Publié le 3 Sep 2014 - 01:02
RETOUR EVENTUEL DU SENAT

La classe politique divisée  

 

Alors que l’idée n’est qu’à l’état d’intention dans les hautes sphères du pouvoir, le retour du Sénat divise déjà la classe politique. 

 

‘‘Le pouvoir pense à ressusciter le Sénat’’. C’est le titre appelé à la Une de notre édition d’hier, citant des sources dignes de foi selon lesquelles « un influent courant au sein de la majorité présidentielle travaille à insérer une Chambre haute du Parlement à côté de l’Assemblée nationale’’. Si les partisans du retour du Sénat échafaudent déjà un scénario - profiter du vote éventuel d’une nouvelle constitution pour faire passer le projet - la classe politique sénégalaise est plutôt partagée sur la question.

Bicaméralisme

Mamadou Faye, député de Rewmi, se dit  favorable à la restauration du Sénat qui ne fait que ‘’renforcer la démocratie’’. ‘’Le système des deux chambres me paraît plus pertinent car on aura un double contrôle du Parlement (l’Assemblée nationale et le Sénat réunis). Les deux institutions peuvent avoir une lecture différente sur les projets et propositions de loi. »  Un avis partagé par Modou Diagne Fada, président du groupe parlementaire ‘’Libéraux et démocrates’’, qui rappelle la position de son parti sur la question.
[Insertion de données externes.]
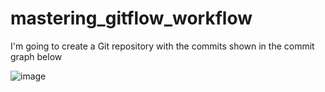 # mastering_gitflow_workflow
I'm going to create a Git repository with the commits shown in the commit graph below

![image](https://user-images.githubusercontent.com/68464959/207818731-2928178c-05eb-4da5-b6d2-5016f2a1551c.png)
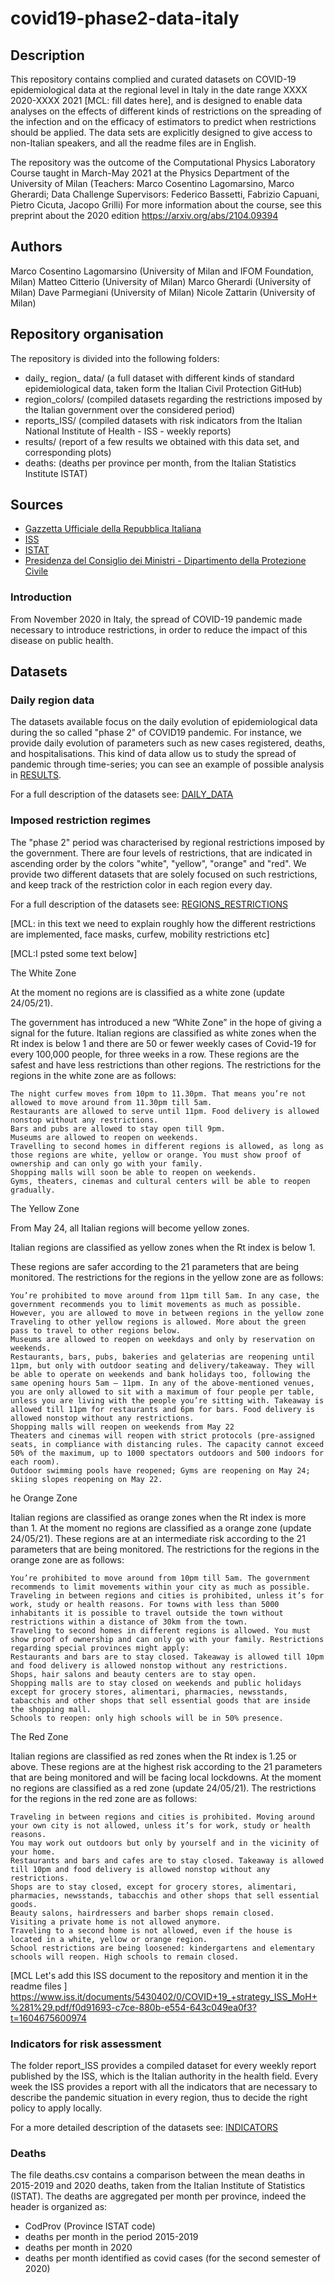 # covid19-phase2-data-italy

## Description

This repository contains complied and curated datasets on COVID-19 epidemiological data at the regional level in Italy in the date range XXXX 2020-XXXX 2021 [MCL: fill dates here], and is designed to enable data analyses on the effects of different kinds of restrictions on the spreading of the infection and on the efficacy of estimators to predict when restrictions should be applied. The data sets are explicitly designed to give access to non-Italian speakers, and all the readme files are in English. 

The repository was the outcome of the Computational Physics Laboratory Course taught in March-May 2021 at the Physics Department of the University of Milan
(Teachers: Marco Cosentino Lagomarsino, Marco Gherardi; Data Challenge Supervisors: Federico Bassetti, Fabrizio Capuani, Pietro Cicuta, Jacopo Grilli)
For more information about the course, see this preprint about the 2020 edition
https://arxiv.org/abs/2104.09394


## Authors 
Marco Cosentino Lagomarsino (University of Milan and IFOM Foundation, Milan)
Matteo Citterio (University of Milan)
Marco Gherardi  (University of Milan)
Dave Parmegiani (University of Milan)
Nicole Zattarin (University of Milan)


## Repository organisation
The repository is divided into the following folders:
- daily_ region_ data/ (a full dataset with different kinds of standard epidemiological data, taken form the Italian Civil Protection GitHub)
- region_colors/ (compiled datasets regarding the restrictions imposed by the Italian government over the considered period)
- reports_ISS/ (compiled datasets with risk indicators from the Italian National Institute of Health - ISS - weekly reports)
- results/ (report of a few results we obtained with this data set, and corresponding plots)
- deaths: (deaths per province per month, from the Italian Statistics Institute ISTAT)

## Sources
- [Gazzetta Ufficiale della Repubblica Italiana](https://www.gazzettaufficiale.it/home)
- [ISS](https://www.iss.it/web/iss-en)
- [ISTAT](https://www.istat.it/en/archivio/240106)
- [Presidenza del Consiglio dei Ministri - Dipartimento della Protezione Civile](https://github.com/pcm-dpc)

### Introduction
From November 2020  in Italy, the spread of COVID-19 pandemic made necessary to introduce restrictions, in order to reduce the impact of this disease on public health.

## Datasets

### Daily region data
The datasets available focus on the daily evolution of epidemiological data during the so called "phase 2" of COVID19 pandemic. For instance, we provide daily evolution of parameters such as new cases registered, deaths, and hospitalisations. This kind of data allow us to study the spread of pandemic through time-series; you can see an example of possible analysis in [RESULTS](https://github.com/nicolezatta/covid19-phase2-data-Italy/blob/main/results/RESULTS.md).

For a full description of the datasets see: [DAILY_DATA](https://github.com/nicolezatta/covid19-phase2-data-Italy/blob/main/daily_region_data/DAILY_DATA.md)

### Imposed restriction regimes
The "phase 2" period was characterised by regional restrictions imposed by the government. There are four levels of restrictions, that are indicated in ascending order by the colors "white", "yellow", "orange" and "red". We provide two different datasets that are solely focused on such restrictions, and keep track of the restriction color in each region every day.

For a full description of the datasets see: [REGIONS_RESTRICTIONS](https://github.com/nicolezatta/covid19-phase2-data-Italy/blob/main/region_colors/REGIONS_RESTRICTIONS.md)

[MCL: in this text we need to explain roughly how the different restrictions are implemented, face masks, curfew, mobility restrictions etc]

[MCL:I psted some text below]

The White Zone

At the moment no regions are is classified as a white zone (update 24/05/21).

The government has introduced a new “White Zone” in the hope of giving a signal for the future. Italian regions are classified as white zones when the Rt index is below 1 and there are 50 or fewer weekly cases of Covid-19 for every 100,000 people, for three weeks in a row.  These regions are the safest and have less restrictions than other regions. The restrictions for the regions in the white zone are as follows: 

    The night curfew moves from 10pm to 11.30pm. That means you’re not allowed to move around from 11.30pm till 5am.  
    Restaurants are allowed to serve until 11pm. Food delivery is allowed nonstop without any restrictions.
    Bars and pubs are allowed to stay open till 9pm.
    Museums are allowed to reopen on weekends. 
    Travelling to second homes in different regions is allowed, as long as those regions are white, yellow or orange. You must show proof of ownership and can only go with your family.
    Shopping malls will soon be able to reopen on weekends.
    Gyms, theaters, cinemas and cultural centers will be able to reopen gradually.

The Yellow Zone

From May 24, all Italian regions will become yellow zones.

Italian regions are classified as yellow zones when the Rt index is below 1.

These regions are safer according to the 21 parameters that are being monitored. The restrictions for the regions in the yellow zone are as follows:

    You’re prohibited to move around from 11pm till 5am. In any case, the government recommends you to limit movements as much as possible. However, you are allowed to move in between regions in the yellow zone 
    Traveling to other yellow regions is allowed. More about the green pass to travel to other regions below.
    Museums are allowed to reopen on weekdays and only by reservation on weekends. 
    Restaurants, bars, pubs, bakeries and gelaterias are reopening until 11pm, but only with outdoor seating and delivery/takeaway. They will be able to operate on weekends and bank holidays too, following the same opening hours 5am – 11pm. In any of the above-mentioned venues, you are only allowed to sit with a maximum of four people per table, unless you are living with the people you’re sitting with. Takeaway is allowed till 11pm for restaurants and 6pm for bars. Food delivery is allowed nonstop without any restrictions.
    Shopping malls will reopen on weekends from May 22
    Theaters and cinemas will reopen with strict protocols (pre-assigned seats, in compliance with distancing rules. The capacity cannot exceed 50% of the maximum, up to 1000 spectators outdoors and 500 indoors for each room).
    Outdoor swimming pools have reopened; Gyms are reopening on May 24; skiing slopes reopening on May 22.

he Orange Zone

Italian regions are classified as orange zones when the Rt index is more than 1. At the moment no regions are classified as a orange zone (update 24/05/21). These regions are at an intermediate risk according to the 21 parameters that are being monitored. The restrictions for the regions in the orange zone are as follows:

    You’re prohibited to move around from 10pm till 5am. The government recommends to limit movements within your city as much as possible.
    Traveling in between regions and cities is prohibited, unless it’s for work, study or health reasons. For towns with less than 5000 inhabitants it is possible to travel outside the town without restrictions within a distance of 30km from the town.
    Traveling to second homes in different regions is allowed. You must show proof of ownership and can only go with your family. Restrictions regarding special provinces might apply:
    Restaurants and bars are to stay closed. Takeaway is allowed till 10pm and food delivery is allowed nonstop without any restrictions.
    Shops, hair salons and beauty centers are to stay open. 
    Shopping malls are to stay closed on weekends and public holidays except for grocery stores, alimentari, pharmacies, newsstands, tabacchis and other shops that sell essential goods that are inside the shopping mall.
    Schools to reopen: only high schools will be in 50% presence.

The Red Zone

Italian regions are classified as red zones when the Rt index is 1.25 or above. These regions are at the highest risk according to the 21 parameters that are being monitored and will be facing local lockdowns. At the moment no regions are classified as a red zone (update 24/05/21). The restrictions for the regions in the red zone are as follows:

    Traveling in between regions and cities is prohibited. Moving around your own city is not allowed, unless it’s for work, study or health reasons. 
    You may work out outdoors but only by yourself and in the vicinity of your home.
    Restaurants and bars and cafes are to stay closed. Takeaway is allowed till 10pm and food delivery is allowed nonstop without any restrictions.
    Shops are to stay closed, except for grocery stores, alimentari, pharmacies, newsstands, tabacchis and other shops that sell essential goods.
    Beauty salons, hairdressers and barber shops remain closed.
    Visiting a private home is not allowed anymore.
    Traveling to a second home is not allowed, even if the house is located in a white, yellow or orange region.
    School restrictions are being loosened: kindergartens and elementary schools will reopen. High schools to remain closed.

[MCL Let's add this ISS document to the repository and mention it in the readme files ]
https://www.iss.it/documents/5430402/0/COVID+19_+strategy_ISS_MoH+%281%29.pdf/f0d91693-c7ce-880b-e554-643c049ea0f3?t=1604675600974

### Indicators for risk assessment
The folder report_ISS provides a compiled dataset for every weekly report published by the ISS, which is the Italian authority in the health field. Every week the ISS provides a report with all the indicators that are necessary to describe the pandemic situation in every region, thus to decide the right policy to apply locally.

For a more detailed description of the datasets see: [INDICATORS](https://github.com/nicolezatta/covid19-phase2-data-Italy/blob/main/reports_ISS/INDICATORS.md)

### Deaths
The file deaths.csv contains a comparison between the mean deaths in 2015-2019 and 2020 deaths, taken from the Italian Institute of Statistics (ISTAT). The deaths are aggregated per month per province, indeed the header is organized as:

- CodProv (Province ISTAT code) 
- deaths per month in the period 2015-2019
- deaths per month in 2020
- deaths per month identified as covid cases (for the second semester of 2020)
« Le Pds a toujours été pour une deuxième chambre. Pour nous, cela renforce la démocratie ; elle permet aussi aux textes de loi de comporter moins d’erreur dans la mesure où ces textes sont soumis à deux institutions différentes’’, argumente le président du Conseil départemental de Darou Mousty qui égratigne au passage les ‘’raisons politiques’’ ayant présidé à la suppression du Sénat par Macky Sall. « Il a voulu affaiblir le Pds en ôtant le pain de la bouche de certains responsables’’.

« Budgétivore et inutile »

A contrario, imam Mbaye Niang, vice-président de l’Assemblée nationale, s’oppose à toute idée d’un retour du Sénat. Réaffirmant sa position en tant que ‘’partisan des assises nationales’’, le leader du Mouvement de la réforme pour le développement social (MRDS) est d’avis que le Sénégal, « pays pauvre », peut se passer de cette institution ‘’budgétivore’’. ‘’Nous n’avons pas les moyens d’entretenir une institution de plus. Notre démocratie est bien tenue. Et cette question, les assises nationales l’ont réglée.’’

Dans cette lancée, Mously Diakhaté ancienne responsable de l’Alliance Jëf-Jël, recadre le débat. « Je ne suis pas au courant d’une telle information, mais tout le monde sait que j’ai voté pour la dissolution du Sénat. Je suis contre un Sénat dont 65% de ses membres sont nommés par le président de la République et les 35% élus’’, explique la députée membre de la majorité. Une ‘’aberration’’ institutionnelle - pourtant instaurée par le régime libéral - que Modou Diagne Fada souhaite corriger si le Sénat devait revenir.

« Pas au courant ! »

Quant à son homologue Moustapha Diakhaté, il se veut prudent sur la question du Sénat. ‘’Compte tenu des rencontres que j’ai avec le président de la République, je ne suis pas au courant d’une telle information’’, dit le président du groupe parlementaire Benno Bokk Yaakaar. Pour lui, la seule institution de Macky Sall en vue, c’est le Haut conseil des collectivités locales (HCCL) qui ‘’poursuivra la territorialisation des politiques publiques’’. Autrement dit, ‘’le Sénat n’a jamais figuré dans le programme Yoonu Yokkute’’, affirme-t-il. Dans ledit programme, il est clairement mentionné dans sa rubrique ‘’Réforme des institutions’’, ceci : ‘’Référendum pour intégrer les révisions constitutionnelles ainsi que du maintien ou de la suppression du Sénat lors des prochaines législatives’’.

Toutefois, le rapport de la Commission nationale de réforme des institutions (CNRI) ne donne aucun choix à un retour en arrière. Le président Amadou Makhtar Mbow et Cie, qui jugent aux aussi le Sénat ‘’budgétivore’’, ont clairement recommandé sa suppression. Rappelons que le président Macky Sall, dès son élection, avait voulu maintenir le Sénat avant de revenir sur sa décision à la suite des inondations qui ont eu lieu en août 2012.